Homer includes words from many eras and many dialects. It's regular metrical dactylic hexameter, not prose, and it comes from a time when prose didn't yet exist. Many formulaic elements. Many polysyllabic words. But syntactically v. easy, quick, fun and absorbing to read.
What is "equivalent", in a contemporary Anglophone context, to how all of this sounded in the Greek-speaking world of, say, the 6th century BCE? There's in fact no equivalent. We just don't have a text or a tradition that occupies the same cultural / literary/ poetic space.
I knew that I, like all translators, would not be able to create a Homer that would feel to English readers/ listeners exactly the same as Homer felt to ancient audiences -- not least because the ancients had been listening to Homer since they were toddlers. So it's impossible.

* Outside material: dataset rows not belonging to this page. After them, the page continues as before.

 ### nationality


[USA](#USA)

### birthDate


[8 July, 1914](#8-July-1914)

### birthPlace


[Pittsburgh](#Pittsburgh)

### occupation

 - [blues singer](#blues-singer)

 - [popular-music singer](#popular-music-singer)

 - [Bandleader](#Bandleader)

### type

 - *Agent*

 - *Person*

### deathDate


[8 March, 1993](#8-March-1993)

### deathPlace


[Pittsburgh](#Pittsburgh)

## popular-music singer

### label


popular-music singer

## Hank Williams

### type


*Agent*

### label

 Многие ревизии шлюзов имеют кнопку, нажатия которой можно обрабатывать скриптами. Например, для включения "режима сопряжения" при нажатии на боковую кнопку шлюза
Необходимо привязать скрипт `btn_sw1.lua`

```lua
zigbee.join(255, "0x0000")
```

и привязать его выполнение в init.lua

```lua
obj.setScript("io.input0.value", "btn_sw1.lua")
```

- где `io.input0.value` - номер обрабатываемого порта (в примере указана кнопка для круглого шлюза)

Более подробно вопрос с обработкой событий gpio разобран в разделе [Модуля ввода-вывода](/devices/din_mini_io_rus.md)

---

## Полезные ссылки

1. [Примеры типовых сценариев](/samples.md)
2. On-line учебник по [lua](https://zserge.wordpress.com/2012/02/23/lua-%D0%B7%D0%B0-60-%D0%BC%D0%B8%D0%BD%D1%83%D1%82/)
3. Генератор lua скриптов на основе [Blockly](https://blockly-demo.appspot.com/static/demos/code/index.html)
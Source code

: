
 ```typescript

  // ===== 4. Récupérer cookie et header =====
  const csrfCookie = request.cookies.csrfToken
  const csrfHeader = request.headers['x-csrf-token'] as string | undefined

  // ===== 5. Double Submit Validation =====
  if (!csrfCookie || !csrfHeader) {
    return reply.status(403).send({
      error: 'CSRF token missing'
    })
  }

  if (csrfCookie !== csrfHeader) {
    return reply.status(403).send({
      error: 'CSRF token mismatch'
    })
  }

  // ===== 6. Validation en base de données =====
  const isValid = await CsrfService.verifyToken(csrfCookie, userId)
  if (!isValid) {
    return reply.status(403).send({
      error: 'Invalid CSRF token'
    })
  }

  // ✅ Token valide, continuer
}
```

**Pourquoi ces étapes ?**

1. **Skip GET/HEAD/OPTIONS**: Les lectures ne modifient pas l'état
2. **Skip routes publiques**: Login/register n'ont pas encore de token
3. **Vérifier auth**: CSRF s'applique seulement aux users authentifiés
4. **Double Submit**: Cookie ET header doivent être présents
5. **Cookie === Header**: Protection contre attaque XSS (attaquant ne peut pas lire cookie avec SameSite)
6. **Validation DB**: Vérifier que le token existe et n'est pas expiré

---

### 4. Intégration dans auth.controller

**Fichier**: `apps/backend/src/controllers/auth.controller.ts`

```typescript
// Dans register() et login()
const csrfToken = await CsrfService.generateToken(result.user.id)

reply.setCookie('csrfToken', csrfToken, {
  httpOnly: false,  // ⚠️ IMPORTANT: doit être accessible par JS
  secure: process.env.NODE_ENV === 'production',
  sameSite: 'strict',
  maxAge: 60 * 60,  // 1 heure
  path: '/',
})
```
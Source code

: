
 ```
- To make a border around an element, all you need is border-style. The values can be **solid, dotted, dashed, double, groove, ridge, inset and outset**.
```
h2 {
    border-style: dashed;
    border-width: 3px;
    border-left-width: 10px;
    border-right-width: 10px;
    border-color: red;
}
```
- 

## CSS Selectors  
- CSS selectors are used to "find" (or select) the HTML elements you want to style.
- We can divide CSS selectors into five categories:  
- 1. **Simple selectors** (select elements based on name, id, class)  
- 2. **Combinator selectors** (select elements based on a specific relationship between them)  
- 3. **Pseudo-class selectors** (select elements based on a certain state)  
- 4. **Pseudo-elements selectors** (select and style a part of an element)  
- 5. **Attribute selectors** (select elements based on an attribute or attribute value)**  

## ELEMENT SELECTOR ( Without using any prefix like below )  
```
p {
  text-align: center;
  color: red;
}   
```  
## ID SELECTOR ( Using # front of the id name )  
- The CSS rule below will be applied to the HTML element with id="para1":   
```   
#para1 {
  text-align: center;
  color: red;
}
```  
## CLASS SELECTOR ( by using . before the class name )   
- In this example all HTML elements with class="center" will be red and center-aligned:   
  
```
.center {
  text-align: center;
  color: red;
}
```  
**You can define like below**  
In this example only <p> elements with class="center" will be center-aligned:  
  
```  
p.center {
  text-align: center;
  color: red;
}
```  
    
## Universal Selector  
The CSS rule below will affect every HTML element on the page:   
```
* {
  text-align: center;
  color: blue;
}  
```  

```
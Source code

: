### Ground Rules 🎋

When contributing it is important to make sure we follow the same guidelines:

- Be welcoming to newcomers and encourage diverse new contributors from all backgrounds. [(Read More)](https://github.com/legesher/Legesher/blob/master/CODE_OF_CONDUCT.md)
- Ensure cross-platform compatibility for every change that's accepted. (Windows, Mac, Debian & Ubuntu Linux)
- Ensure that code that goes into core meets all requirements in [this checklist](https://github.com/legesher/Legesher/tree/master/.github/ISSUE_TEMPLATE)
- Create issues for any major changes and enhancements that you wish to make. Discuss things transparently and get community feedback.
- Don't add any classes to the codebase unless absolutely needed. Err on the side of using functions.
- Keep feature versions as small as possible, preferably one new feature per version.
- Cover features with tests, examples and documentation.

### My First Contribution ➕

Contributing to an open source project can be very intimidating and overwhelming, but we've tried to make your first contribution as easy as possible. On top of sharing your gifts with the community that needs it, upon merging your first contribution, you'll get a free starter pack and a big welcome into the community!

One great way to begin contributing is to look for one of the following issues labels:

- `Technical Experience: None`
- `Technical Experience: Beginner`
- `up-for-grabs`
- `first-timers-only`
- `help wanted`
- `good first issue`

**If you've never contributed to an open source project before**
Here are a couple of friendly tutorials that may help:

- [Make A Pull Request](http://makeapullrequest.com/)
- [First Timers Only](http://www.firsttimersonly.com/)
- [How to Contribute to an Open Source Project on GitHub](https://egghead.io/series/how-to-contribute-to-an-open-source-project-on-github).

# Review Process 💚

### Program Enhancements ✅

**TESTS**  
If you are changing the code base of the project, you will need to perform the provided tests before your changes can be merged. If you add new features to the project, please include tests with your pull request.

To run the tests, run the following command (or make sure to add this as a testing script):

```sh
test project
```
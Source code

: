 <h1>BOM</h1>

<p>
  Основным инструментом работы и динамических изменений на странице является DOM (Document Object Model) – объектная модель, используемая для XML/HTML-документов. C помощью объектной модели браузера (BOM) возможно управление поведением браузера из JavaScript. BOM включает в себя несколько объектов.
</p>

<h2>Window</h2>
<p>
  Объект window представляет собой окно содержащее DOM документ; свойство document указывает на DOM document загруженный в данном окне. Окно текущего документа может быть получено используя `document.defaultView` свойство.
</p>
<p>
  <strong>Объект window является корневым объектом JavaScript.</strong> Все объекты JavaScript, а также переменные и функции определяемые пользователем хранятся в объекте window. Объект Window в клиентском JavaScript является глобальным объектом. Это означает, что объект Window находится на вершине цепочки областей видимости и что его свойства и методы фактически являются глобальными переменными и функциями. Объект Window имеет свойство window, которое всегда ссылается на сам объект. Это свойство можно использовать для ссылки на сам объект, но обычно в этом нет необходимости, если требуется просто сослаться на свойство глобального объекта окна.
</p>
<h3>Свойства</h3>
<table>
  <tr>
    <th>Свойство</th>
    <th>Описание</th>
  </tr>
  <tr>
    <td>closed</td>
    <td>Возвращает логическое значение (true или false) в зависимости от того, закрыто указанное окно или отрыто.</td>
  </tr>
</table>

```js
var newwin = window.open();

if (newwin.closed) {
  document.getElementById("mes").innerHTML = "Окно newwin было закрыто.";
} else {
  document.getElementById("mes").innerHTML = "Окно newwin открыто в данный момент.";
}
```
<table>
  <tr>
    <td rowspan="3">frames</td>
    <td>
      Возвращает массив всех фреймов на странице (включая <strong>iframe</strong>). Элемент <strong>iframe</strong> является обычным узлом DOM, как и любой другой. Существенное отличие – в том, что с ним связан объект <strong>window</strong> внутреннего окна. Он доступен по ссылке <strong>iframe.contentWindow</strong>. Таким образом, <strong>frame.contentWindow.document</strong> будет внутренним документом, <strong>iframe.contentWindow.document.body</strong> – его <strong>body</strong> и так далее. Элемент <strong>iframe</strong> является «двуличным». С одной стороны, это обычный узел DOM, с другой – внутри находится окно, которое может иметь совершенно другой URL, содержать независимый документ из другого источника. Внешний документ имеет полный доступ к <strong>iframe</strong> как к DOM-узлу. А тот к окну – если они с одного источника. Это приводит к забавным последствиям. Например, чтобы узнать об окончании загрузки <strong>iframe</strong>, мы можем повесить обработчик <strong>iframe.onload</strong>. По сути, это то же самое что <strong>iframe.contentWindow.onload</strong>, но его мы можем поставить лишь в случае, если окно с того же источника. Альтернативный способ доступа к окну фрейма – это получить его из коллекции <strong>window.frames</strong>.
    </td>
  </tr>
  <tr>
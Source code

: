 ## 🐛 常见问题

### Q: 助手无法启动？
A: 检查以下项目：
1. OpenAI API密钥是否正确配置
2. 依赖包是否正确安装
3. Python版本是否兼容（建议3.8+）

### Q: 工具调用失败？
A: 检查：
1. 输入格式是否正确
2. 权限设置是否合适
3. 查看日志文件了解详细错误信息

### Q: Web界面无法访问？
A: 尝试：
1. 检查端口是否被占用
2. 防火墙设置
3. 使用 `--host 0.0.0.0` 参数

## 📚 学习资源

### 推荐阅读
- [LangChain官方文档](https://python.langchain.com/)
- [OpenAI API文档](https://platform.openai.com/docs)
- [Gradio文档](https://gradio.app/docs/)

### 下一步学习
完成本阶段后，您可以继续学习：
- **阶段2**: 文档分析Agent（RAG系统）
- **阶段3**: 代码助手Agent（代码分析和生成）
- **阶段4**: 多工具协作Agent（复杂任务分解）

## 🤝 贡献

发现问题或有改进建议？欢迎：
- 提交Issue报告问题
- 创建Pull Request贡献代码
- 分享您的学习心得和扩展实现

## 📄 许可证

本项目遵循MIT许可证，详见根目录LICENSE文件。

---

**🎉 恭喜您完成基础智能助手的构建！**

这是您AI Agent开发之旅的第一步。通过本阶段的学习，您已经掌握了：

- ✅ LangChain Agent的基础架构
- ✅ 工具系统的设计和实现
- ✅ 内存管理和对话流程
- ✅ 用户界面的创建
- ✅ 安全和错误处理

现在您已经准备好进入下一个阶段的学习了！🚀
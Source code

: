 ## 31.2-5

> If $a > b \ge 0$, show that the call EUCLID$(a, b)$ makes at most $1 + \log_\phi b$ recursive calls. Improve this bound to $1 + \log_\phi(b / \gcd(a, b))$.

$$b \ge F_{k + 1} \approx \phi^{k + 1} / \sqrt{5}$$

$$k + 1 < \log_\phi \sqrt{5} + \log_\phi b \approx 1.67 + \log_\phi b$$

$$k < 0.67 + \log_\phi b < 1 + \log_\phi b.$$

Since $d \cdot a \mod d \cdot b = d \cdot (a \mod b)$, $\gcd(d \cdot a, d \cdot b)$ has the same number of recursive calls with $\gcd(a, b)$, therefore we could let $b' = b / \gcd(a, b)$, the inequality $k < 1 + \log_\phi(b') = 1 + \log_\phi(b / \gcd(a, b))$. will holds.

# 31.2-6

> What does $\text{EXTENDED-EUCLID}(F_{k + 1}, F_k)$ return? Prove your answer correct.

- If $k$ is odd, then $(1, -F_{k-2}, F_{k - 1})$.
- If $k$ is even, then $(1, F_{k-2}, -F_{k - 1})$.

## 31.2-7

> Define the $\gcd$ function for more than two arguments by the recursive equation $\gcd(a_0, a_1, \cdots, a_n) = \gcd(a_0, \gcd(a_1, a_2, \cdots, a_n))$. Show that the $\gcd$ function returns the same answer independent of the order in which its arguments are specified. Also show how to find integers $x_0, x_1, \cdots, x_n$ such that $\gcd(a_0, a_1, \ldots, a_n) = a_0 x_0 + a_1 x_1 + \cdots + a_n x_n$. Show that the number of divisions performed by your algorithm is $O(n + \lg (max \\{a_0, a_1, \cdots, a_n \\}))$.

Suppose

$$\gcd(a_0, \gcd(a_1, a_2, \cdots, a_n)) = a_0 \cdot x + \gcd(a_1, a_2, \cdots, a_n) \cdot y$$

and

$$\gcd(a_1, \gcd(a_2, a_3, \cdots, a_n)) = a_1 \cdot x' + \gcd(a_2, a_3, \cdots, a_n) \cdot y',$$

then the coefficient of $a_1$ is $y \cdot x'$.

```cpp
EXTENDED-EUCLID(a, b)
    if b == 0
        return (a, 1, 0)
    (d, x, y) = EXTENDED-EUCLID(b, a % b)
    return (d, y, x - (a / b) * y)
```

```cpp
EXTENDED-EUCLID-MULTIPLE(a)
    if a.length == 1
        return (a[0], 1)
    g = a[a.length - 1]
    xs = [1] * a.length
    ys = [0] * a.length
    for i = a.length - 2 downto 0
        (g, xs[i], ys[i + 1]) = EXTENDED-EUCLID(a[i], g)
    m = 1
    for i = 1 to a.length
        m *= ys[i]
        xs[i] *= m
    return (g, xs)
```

I used a regular meter, iambic pentameter, because it's the normal meter for narrative & dramatic verse in English; dactylic hexameter is normal for archaic Greece. Does that count as "equivalent"? Sort of. There's only ever going to be a range of different "sort ofs".
I used fewer dialect, weird and mixed-temporal words than the original, bc those risked costing the clarity that's also there in the original. I couldn't do both, writing Eng. now, tho' the original can. I couldn't invent for English a literary tradition that doesn't exist.
I used fewer polysyllabic words than the original. I felt that the polysyllables of Homer have a beautiful resonance, but modern English verse with many polysyllabic words risks sounding awkwardly sub-Miltonic, which isn't what Homer sounds like. What's "equivalent"? Idk.
For instance: line 2 of book 1: the original says O. destroyed the ptoliethron of Troy. It's a 4 syllable word. I make it a 1-syllable word: "town". Should the translator match the syllable count of the original? I didn't. One could.
Homeric Greek didn't ever sound like normal speech. How weird shd the translation sound? I used regular meter, which is already a marked, maybe retro choice; most contemporary poets don't. How many extra markers of Poetic can my text afford, to reach equivalent level? Idk.
I can imagine doing it entirely differently, e.g. using a wildly varied range of different English dialect words from many different eras, Chaucerian plus Cockney etc., & many long fancy words like incarnadine. It will be super fun & read by nobody. I'll do it when I'm 97.
People in modern Anglophone culture, inc. classicists, tend to be not very aware of the challenges of translation, eg issues with equivalence. So I think it's worth talking about, to try to make translation in general more visible.
If this is interesting to you: please read more translators, more translated lit., and translation theory, as well as more GR classics. For contemporary translated literature, I've found many great reading suggestions from the site Words without Borders, wordswithoutborders.org/dispatches/art…
Another eternal translator's dilemma is this. The original doesn't read like a translation. So should the translation sound translation-y? Either option is both false and true. They are also not hard-and-fast alternatives.
Today I am working on a fantastic descriptive passage w/ lots onomatopoeia & sound-play. I can't use the exact same sounds b/c I'm not writing the same language. I can use different ones (e.g. thinking about how to arrange 'fire/ afar', 'flight/light/ delight').